May 8th, 2020
This post is a continuation of thoughts on what we need to put in place as we rebuild our world. The pandemic has revealed or underscored so many systemic inequities and injustices that it is clear that we will have a lot of work to do, even if we didn’t have deniers, ideologues, and others who want nothing more than to return to some idealized – and never existing – past. Different posts have or will be dealing with many of those issues.
This one has to do with health care:
First a personal story. Going back 2 decades, a time came when I had increasing responsibilities for my elderly parents’ health care decisions. It wasn’t easy for many reasons. One was that they were private/secretive [chose one]. My brother and I were kept in the dark about their medical situations, their preferences, and more. This was particularly challenging when hard decisions had to be made for my father and we had no clue that there were documents specifying his preferences. There were medical interventions that went beyond his written preferences, but we never knew about them, and our mother either forgot or chose not to share them with us. It was only when we were called upon to help resolve his estate that we came upon the documents.
I am sure that this story, abbreviated to be sure, is familiar to many, but it is not the primary part of my narrative with real implications for public policy and medical practice.
The second part of the story does, and this has to do with my mother. After my father’s passing, she went from denial to dementia in rapid order. Our responsibilities grew including taking her to medical appointments. One of the pleasant surprises was to learn that all but one of her physicians were connected to the large University of Pennsylvania health system. And Penn had already instituted shared computerized information between all physicians in the system. Our mother had no clue what her ailments were, what medications she was taking, and more. Fortunately, at every medical appointment, each specialist could promptly identify all of these things. It was a difficult decade but made easier knowing that there was a level of coordinated care that we would simply have been unable to do on our own. [Since we had uncovered that her medical directive was identical to my father’s, when there were genuine end of life decisions to be made, it was very clear to us and to the medical team what to do and what not to do.]

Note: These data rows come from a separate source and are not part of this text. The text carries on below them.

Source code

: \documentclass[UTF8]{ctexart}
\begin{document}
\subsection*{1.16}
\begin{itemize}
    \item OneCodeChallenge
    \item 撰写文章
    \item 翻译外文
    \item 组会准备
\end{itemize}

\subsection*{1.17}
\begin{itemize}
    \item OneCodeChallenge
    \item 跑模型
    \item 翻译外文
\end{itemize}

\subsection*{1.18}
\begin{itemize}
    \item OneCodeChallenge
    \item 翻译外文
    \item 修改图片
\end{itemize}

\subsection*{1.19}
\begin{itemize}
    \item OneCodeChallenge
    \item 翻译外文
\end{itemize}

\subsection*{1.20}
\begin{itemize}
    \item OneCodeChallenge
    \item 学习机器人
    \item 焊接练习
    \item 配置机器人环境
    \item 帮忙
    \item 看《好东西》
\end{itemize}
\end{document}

To bring this personal story to a close, let me add my own experience much more recently. As many readers know, we moved from NYC to Washington DC 2 ½ years ago. Among the challenges of relocation is the identification of health care providers. In New York, I had the benefit of having the equivalent of a concierge doctor who coordinated my health care and I lived walking distance to numerous world class institutions. The quality of my care was a luxury, to be sure, but never in question. When moving, I hoped to find a world class health care system that would replicate the benefits of the coordination of information that Penn provided for my mother a decade and a half ago.
Since Johns Hopkins fit the bill as a world class health system, I decided to find specialists who were connected to them. Hopkins had developed a presence in DC, including 2 first rate hospitals and an entire network of affiliated physicians. Seemed like a perfect transition. And, indeed, I have found a number of first-rate specialists with that affiliation. But what I discovered was that, even there, the computer systems are not interconnected. Each department asks for its own information with its own software. While I suspect it is more interconnected for in-patient care [fortunately I haven’t had to find out], it was a bit disconcerting to see that this world class medical system hasn’t found a way for all of its related medical staff to access the same data bases. I am well aware that there are privacy issues – and I am not dismissing them. But privacy should apply to access and not to compatibility.

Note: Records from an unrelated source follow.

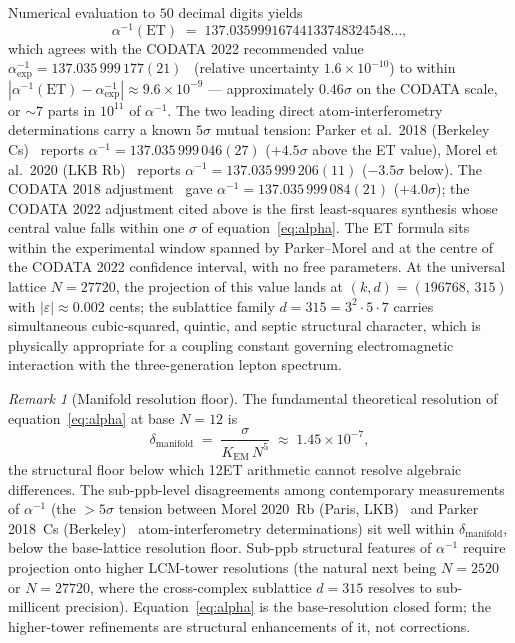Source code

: \documentclass[11pt,a4paper]{article}
\theoremstyle{definition}
\theoremstyle{remark}
\newtheorem{remark}[theorem]{Remark}
\newcommand{\eps}{\varepsilon}
\begin{document}
Numerical evaluation to $50$ decimal digits yields
\[
\alpha^{-1}(\mathrm{ET}) \;=\; 137.03599916744133748324548\ldots,
\]
which agrees with the CODATA 2022 recommended value $\alpha^{-1}_{\mathrm{exp}} = 137.035\,999\,177(21)$~\cite{CODATA2022} (relative uncertainty $1.6\times 10^{-10}$) to within $|\alpha^{-1}(\mathrm{ET}) - \alpha^{-1}_{\mathrm{exp}}| \approx 9.6\times 10^{-9}$ --- approximately $0.46\sigma$ on the CODATA scale, or $\sim 7$ parts in $10^{11}$ of $\alpha^{-1}$. The two leading direct atom-interferometry determinations carry a known $5\sigma$ mutual tension: Parker et al.~2018 (Berkeley Cs)~\cite{Parker2018} reports $\alpha^{-1} = 137.035\,999\,046(27)$ ($+4.5\sigma$ above the ET value), Morel et al.~2020 (LKB Rb)~\cite{Morel2020} reports $\alpha^{-1} = 137.035\,999\,206(11)$ ($-3.5\sigma$ below). The CODATA 2018 adjustment~\cite{CODATA2018} gave $\alpha^{-1} = 137.035\,999\,084(21)$ ($+4.0\sigma$); the CODATA 2022 adjustment cited above is the first least-squares synthesis whose central value falls within one $\sigma$ of equation~\eqref{eq:alpha}. The ET formula sits within the experimental window spanned by Parker--Morel and at the centre of the CODATA 2022 confidence interval, with no free parameters. At the universal lattice $N=27720$, the projection of this value lands at $(k,d)=(196768,\,315)$ with $|\eps|\approx 0.002$ cents; the sublattice family $d=315 = 3^{2}\cdot 5\cdot 7$ carries simultaneous cubic-squared, quintic, and septic structural character, which is physically appropriate for a coupling constant governing electromagnetic interaction with the three-generation lepton spectrum.

\begin{remark}[Manifold resolution floor]\label{rem:alpha-resolution-floor}
The fundamental theoretical resolution of equation~\eqref{eq:alpha} at base $N=12$ is
\[
\delta_{\mathrm{manifold}} \;=\; \frac{\sigma}{K_{\mathrm{EM}}\,N^{5}} \;\approx\; 1.45\times 10^{-7},
\]
the structural floor below which 12ET arithmetic cannot resolve algebraic differences. The sub-ppb-level disagreements among contemporary measurements of $\alpha^{-1}$ (the $>5\sigma$ tension between Morel 2020~Rb (Paris, LKB)~\cite{Morel2020} and Parker 2018~Cs (Berkeley)~\cite{Parker2018} atom-interferometry determinations) sit well within $\delta_{\mathrm{manifold}}$, below the base-lattice resolution floor. Sub-ppb structural features of $\alpha^{-1}$ require projection onto higher LCM-tower resolutions (the natural next being $N=2520$ or $N=27720$, where the cross-complex sublattice $d=315$ resolves to sub-millicent precision). Equation~\eqref{eq:alpha} is the base-resolution closed form; the higher-tower refinements are structural enhancements of it, not corrections.
\end{remark}
\end{document}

My own story is only indicative of the shocking and embarrassing gap that has become so glaring during the COVID-19 pandemic. Even setting aside the corruption and dishonesty that regularly is spewed by White House officials, what we have seen is that this system that many pretentiously still consider the best is flawed, underprepared, overly dependent on competitive private sector resources, and implicitly exacerbates the inequitable access reflective of race and class divides. Why don’t we have accessible data bases? Why are there shortages of medicines and equipment? Why need there be competition among States, and between the States and the Federal government?
The pandemic has exposed the deepest flaw in the US healthcare system – that insurance should be connected to employment. Why? Why is the US the only major nation with this bizarre – and unjustifiable – approach? [Yes, I do know the history of how we got here, but watching millions of people lose their health care along with their jobs should convince even the most reluctant ideologue that the post WWII approach has become both unsustainable and immoral.]

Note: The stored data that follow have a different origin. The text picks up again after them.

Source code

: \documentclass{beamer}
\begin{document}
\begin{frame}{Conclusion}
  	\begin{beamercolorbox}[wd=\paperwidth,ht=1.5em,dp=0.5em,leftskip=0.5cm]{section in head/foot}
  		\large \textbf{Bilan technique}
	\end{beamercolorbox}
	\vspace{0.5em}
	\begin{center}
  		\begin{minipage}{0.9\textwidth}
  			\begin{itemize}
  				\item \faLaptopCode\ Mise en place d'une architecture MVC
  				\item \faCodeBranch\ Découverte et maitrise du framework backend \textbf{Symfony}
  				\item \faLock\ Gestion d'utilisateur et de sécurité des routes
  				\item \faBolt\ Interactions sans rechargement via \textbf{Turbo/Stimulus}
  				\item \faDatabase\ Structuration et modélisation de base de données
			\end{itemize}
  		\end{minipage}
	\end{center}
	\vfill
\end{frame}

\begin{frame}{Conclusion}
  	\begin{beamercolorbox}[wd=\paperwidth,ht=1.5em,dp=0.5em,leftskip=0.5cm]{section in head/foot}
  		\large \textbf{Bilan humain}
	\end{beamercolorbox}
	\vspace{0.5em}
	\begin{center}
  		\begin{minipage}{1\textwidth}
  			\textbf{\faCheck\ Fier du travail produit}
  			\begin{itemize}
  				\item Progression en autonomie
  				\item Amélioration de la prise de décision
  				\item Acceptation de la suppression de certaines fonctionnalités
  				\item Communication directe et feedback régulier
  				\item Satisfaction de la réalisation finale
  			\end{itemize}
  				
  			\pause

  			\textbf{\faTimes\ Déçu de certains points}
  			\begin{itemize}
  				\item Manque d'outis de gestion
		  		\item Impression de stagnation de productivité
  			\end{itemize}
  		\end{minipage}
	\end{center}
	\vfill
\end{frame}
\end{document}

At this point there should be no reasonable objection that the “next normal” includes health insurance for all. [I don’t care what it is called since any nomenclature has become partisan. I only care that it happens – and, I believe so should our public policy commitment.]
I began with my own dilemma with our flawed system. Let’s face it: my challenges are those of “privilege”. For too many millions, health care access is literally a life and death issue. If we are serious about the “next normal”, that must change.